* PROVIDED DATA:
· · · · ·

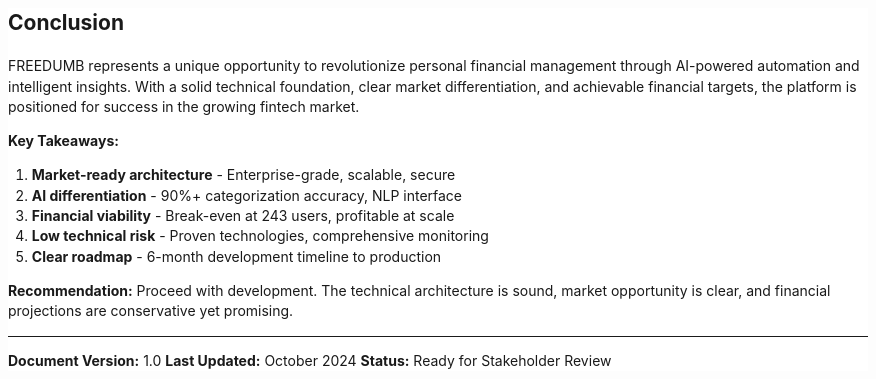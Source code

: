 
## Conclusion

FREEDUMB represents a unique opportunity to revolutionize personal financial management through AI-powered automation and intelligent insights. With a solid technical foundation, clear market differentiation, and achievable financial targets, the platform is positioned for success in the growing fintech market.

**Key Takeaways:**
1. **Market-ready architecture** - Enterprise-grade, scalable, secure
2. **AI differentiation** - 90%+ categorization accuracy, NLP interface
3. **Financial viability** - Break-even at 243 users, profitable at scale
4. **Low technical risk** - Proven technologies, comprehensive monitoring
5. **Clear roadmap** - 6-month development timeline to production

**Recommendation:** Proceed with development. The technical architecture is sound, market opportunity is clear, and financial projections are conservative yet promising.

---

**Document Version:** 1.0
**Last Updated:** October 2024
**Status:** Ready for Stakeholder Review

· · · · ·

* WHAT YOU WILL DO:
Report how many lines in this data include the string "technical", and nothing else.

* WORKED SOLUTION:
3